Like modern existence, he’s best in theory and becomes tenuous and overcomplicated in practice. We think of him as a pair of vast shoulders and a proud set of boots straddling the universe. But when stories have to be told about Superman he becomes an exercise in crosscutting rules or in the spinning off of versions of himself. Or simply in helplessness: Krypton is going to explode all over again and there’s nothing he can do.
Finally, I’d like to note that reading Superman stories, taking in all that Silver Age lore about the rules of his existence, was my kiddie version of modernity—my starter kit, really. He helped get me ready to function as a member of a modern society. During my Superman years I learned to read, and I got a taste of what modern existence is all about. He explained the world to me. Superman dealt with people wearing suits and ties or engineer’s caps or baker’s aprons. I was five or six or seven and reading about adults out in their world, interacting with each other, and adults are the ones who know. (I remember that, even though Curt Swan was better, I found the old Wayne Boring stories in the annuals more official. They were old-fashioned, which was good: it meant they came from before I was alive.) What I learned about, aside from the absolute safety of everyone from everything because of Superman’s activities, was the central place of technical knowledge. Superman was the most important being ever, and his powers were governed by rules that we had to learn and understand; in fact you couldn’t imagine the powers without the rules. When I was reading Superman, I was getting ready for a lifetime of user manuals and tax forms.
All right, I’m bitter.

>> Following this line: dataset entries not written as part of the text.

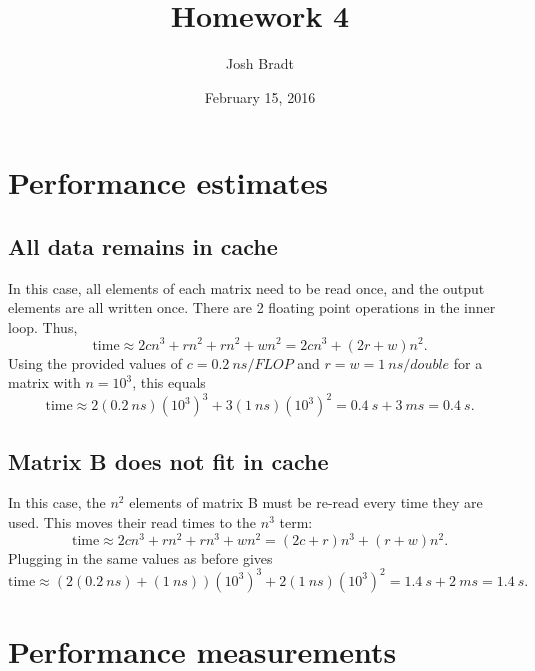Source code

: \documentclass{article}
\title{Homework 4}
\author{Josh Bradt}
\date{February 15, 2016}
\begin{document}
\maketitle

\section{Performance estimates}

    \subsection{All data remains in cache}

        In this case, all elements of each matrix need to be read once, and the output elements are all written once. There are 2 floating point operations in the inner loop. Thus,
        \begin{equation}
            \text{time} \approx 2cn^3 + rn^2 + rn^2 + wn^2 = 2cn^3 + (2r+w)n^2.
        \end{equation}
        Using the provided values of $c=\SI{0.2}{ns/FLOP}$ and $r=w=\SI{1}{ns/double}$ for a matrix with $n=10^3$, this equals
        \begin{equation*}
            \text{time} \approx 2(\SI{0.2}{ns})(10^3)^3 + 3(\SI{1}{ns})(10^3)^2 = \SI{0.4}{s} + \SI{3}{ms} = \SI{0.4}{s}.
        \end{equation*}

    \subsection{Matrix B does not fit in cache}

        In this case, the $n^2$ elements of matrix B must be re-read every time they are used. This moves their read times to the $n^3$ term:
        \begin{equation}
            \text{time} \approx 2cn^3 + rn^2 + rn^3 + wn^2 = (2c+r)n^3 + (r+w)n^2.
        \end{equation}
        Plugging in the same values as before gives
        \begin{equation*}
            \text{time} \approx (2(\SI{0.2}{ns})+(\SI{1}{ns}))(10^3)^3 + 2(\SI{1}{ns})(10^3)^2 = \SI{1.4}{s} + \SI{2}{ms} = \SI{1.4}{s}.
        \end{equation*}

\section{Performance measurements}
\end{document}

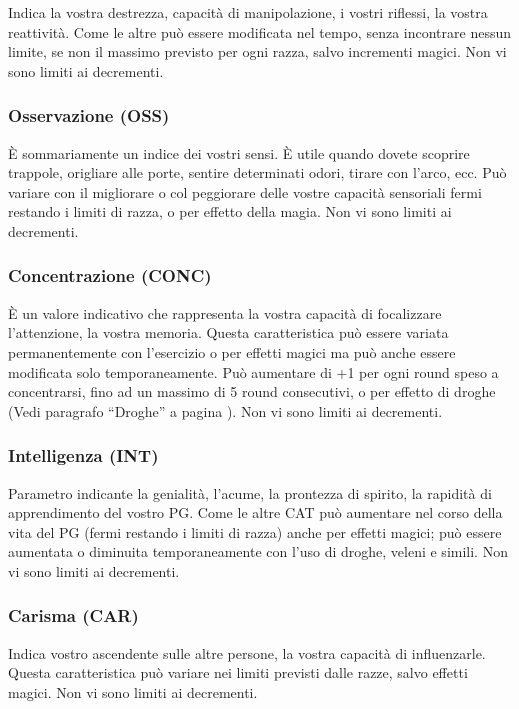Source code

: Indica la vostra destrezza, capacit\`a di manipolazione, i vostri
riflessi, la vostra reattivit\`a. Come le altre pu\`o essere
modificata nel tempo, senza incontrare nessun limite, se non il
massimo previsto per ogni razza, salvo incrementi magici. Non vi sono
limiti ai decrementi.

\subsubsection{Osservazione (OSS)}

\`E sommariamente un indice dei vostri sensi. \`E utile quando dovete
scoprire trappole, origliare alle porte, sentire determinati odori,
tirare con l'arco, ecc. Pu\`o variare con il migliorare o col
peggiorare delle vostre capacit\`a sensoriali fermi restando i limiti
di razza, o per effetto della magia. Non vi sono limiti ai decrementi.

\subsubsection{Concentrazione (CONC)}

\`E un valore indicativo che rappresenta la vostra capacit\`a di
focalizzare l'attenzione, la vostra memoria. Questa caratteristica
pu\`o essere variata permanentemente con l'esercizio o per effetti
magici ma pu\`o anche essere modificata solo temporaneamente.
Pu\`o aumentare di +1 per ogni round speso a concentrarsi, fino ad un
massimo di 5 round consecutivi, o per effetto di droghe (Vedi paragrafo
``Droghe'' a pagina \pageref{droghe}). Non vi sono limiti ai
decrementi.

\subsubsection{Intelligenza (INT)}

Parametro indicante la genialit\`a, l'acume, la prontezza di spirito,
la rapidit\`a di apprendimento del vostro PG. Come le altre CAT
pu\`o aumentare nel corso della vita del PG (fermi restando i limiti
di razza) anche per effetti magici; pu\`o essere aumentata o diminuita
temporaneamente con l'uso di droghe, veleni e simili. Non vi sono
limiti ai decrementi.

\subsubsection{Carisma (CAR)}

Indica vostro ascendente sulle altre persone, la vostra capacit\`a di
influenzarle.  Questa caratteristica pu\`o variare nei limiti
previsti dalle razze, salvo effetti magici. Non vi sono limiti ai
decrementi.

And I suppose by now I’ve gone beyond a reader’s decent tolerance for fancy views about pop culture. Superman is such a huge fact in our media environment that looking straight at him is unsafe. It throws you into metaconsciousness.
But at least I have deposed my psyche. Nothing above can be proved, but take it all together and you have some sense being made out of one life spent in the same universe as Superman.

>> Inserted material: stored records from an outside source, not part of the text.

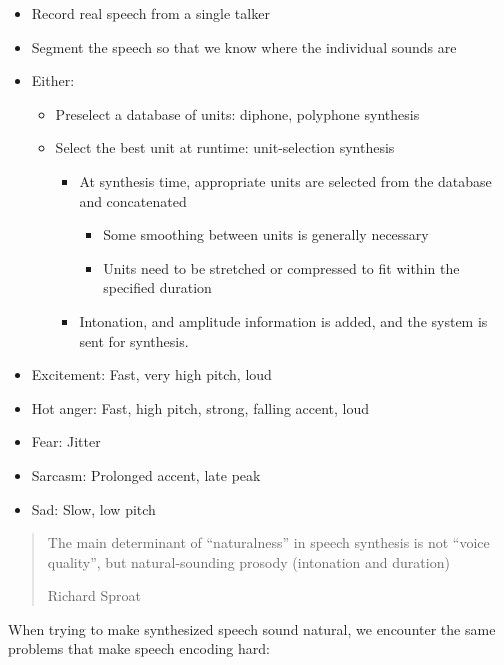 \documentclass[a4paper,landscape,headrule,footrule,xetex]{foils}
\begin{document}
\begin{itemize}
\item Record real speech from a single talker
\item Segment the speech so that we know where the individual sounds are
\item Either:
  \begin{itemize}
  \item Preselect a database of units: diphone, polyphone synthesis
  \item Select the best unit at runtime: unit-selection synthesis
    \begin{itemize}
    \item At synthesis time, appropriate units are selected from the database and concatenated
      \begin{itemize}
      \item Some smoothing between units is generally necessary
      \item Units need to be stretched or compressed to fit within the specified duration
      \end{itemize}
    \item Intonation, and amplitude information is added, and the system is sent for synthesis.
    \end{itemize}
  \end{itemize}
\end{itemize}


\begin{itemize}
\item Excitement: Fast, very high pitch, loud
\item Hot anger: Fast, high pitch, strong, falling accent, loud
\item Fear: Jitter
\item Sarcasm: Prolonged accent, late peak
\item Sad: Slow, low pitch
\end{itemize}

\begin{quote}
  The main determinant of ``naturalness'' in speech synthesis is not
  ``voice quality'', but natural-sounding prosody (intonation and
  duration) 
  \begin{flushright}
    Richard Sproat
  \end{flushright}
\end{quote}

 When trying to make synthesized
speech sound natural, we encounter the same problems that make
speech encoding hard:
\end{document}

This is such a great essay. I was a little cranky about it when I wrote about it here…but, yeah, I take it back.
“Christ is most himself when he is nailed up on a cross; Superman, of course, tends to be robust.”
That just kills me.
Well, that was nicely said. Thanks for puling out of mothballs.

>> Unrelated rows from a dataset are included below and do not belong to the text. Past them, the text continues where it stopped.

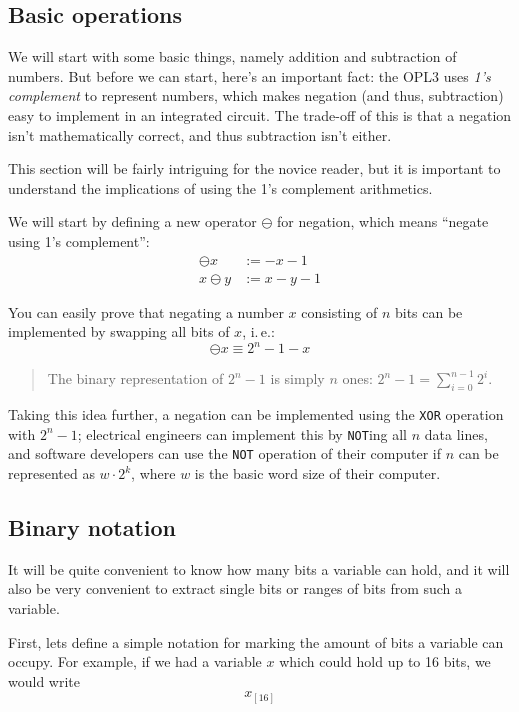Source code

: \documentclass[english]{scrartcl}
\newcommand{\code}[1]{\texttt{#1}}
\newenvironment{details}{
\par\nobreak\noindent%
\begin{quotation}%
  \footnotesize%
  \noindent\Radioactivity%
}{
\end{quotation}
}
\newcommand{\bitlen}[2]
	{{#1}_{[#2]}}
\begin{document}
\subsection{Basic operations}
We will start with some basic things, namely addition and subtraction of numbers.
But before we can start, here's an important fact: the OPL3 uses \emph{1's complement} to represent numbers, which makes negation (and thus, subtraction) easy to implement in an integrated circuit.
The trade-off of this is that a negation isn't mathematically correct, and thus subtraction isn't either.

This section will be fairly intriguing for the novice reader, but it is important to understand the implications of using the 1's complement arithmetics.

We will start by defining a new operator $\ominus$ for negation, which means ``negate using 1's complement'':
\begin{align*}
	\ominus x  & :=-x-1  \\
	x\ominus y & :=x-y-1
\end{align*}

You can easily prove that negating a number $x$ consisting of $n$ bits can be implemented by swapping all bits of $x$, i.\,e.: \[ \ominus x \equiv 2^n - 1 - x \]

\begin{details}
The binary representation of $2^n-1$ is simply $n$ ones: $2^n-1 = \sum_{i=0}^{n-1} 2^i$.
\end{details}

Taking this idea further, a negation can be implemented using the \code{XOR} operation with $2^n-1$; electrical engineers can implement this by \code{NOT}ing all $n$ data lines, and software developers can use the \code{NOT} operation of their computer if $n$ can be represented as $w\cdot2^k$, where $w$ is the basic word size of their computer.


\subsection{Binary notation}
It will be quite convenient to know how many bits a variable can hold, and it will also be very convenient to extract single bits or ranges of bits from such a variable.

First, lets define a simple notation for marking the amount of bits a variable can occupy.
For example, if we had a variable $x$ which could hold up to 16 bits, we would write \[ \bitlen{x}{16} \]
\end{document}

I don’t have any issue with Superman actually standing for something–I just think that A-AS aside, DC comic book stories that are self-consciously designed to celebrate or explore what he means tend to be defensive, self-congratulatory failures.
I like Bradford Wright’s notion in Comic Book Nation that Superman–at least the original model–is the 20th Century city’s version of Paul Bunyan or Natty Bumpo–a strong, super-competent larger-than-life figure who helps people work through their anxiety to a new frontier filled with danger and possibility. It brushes up against your more expansive idea of him as a symbol of modernity.
I find it somewhat surprising that the character is capable of meaning anything at all after all this time–how many corporate-owned symbols have survived that long with any semblance of actual character or meaning attached? Most seem to go the way of Mickey Mouse, stepping from character to host to pure icon.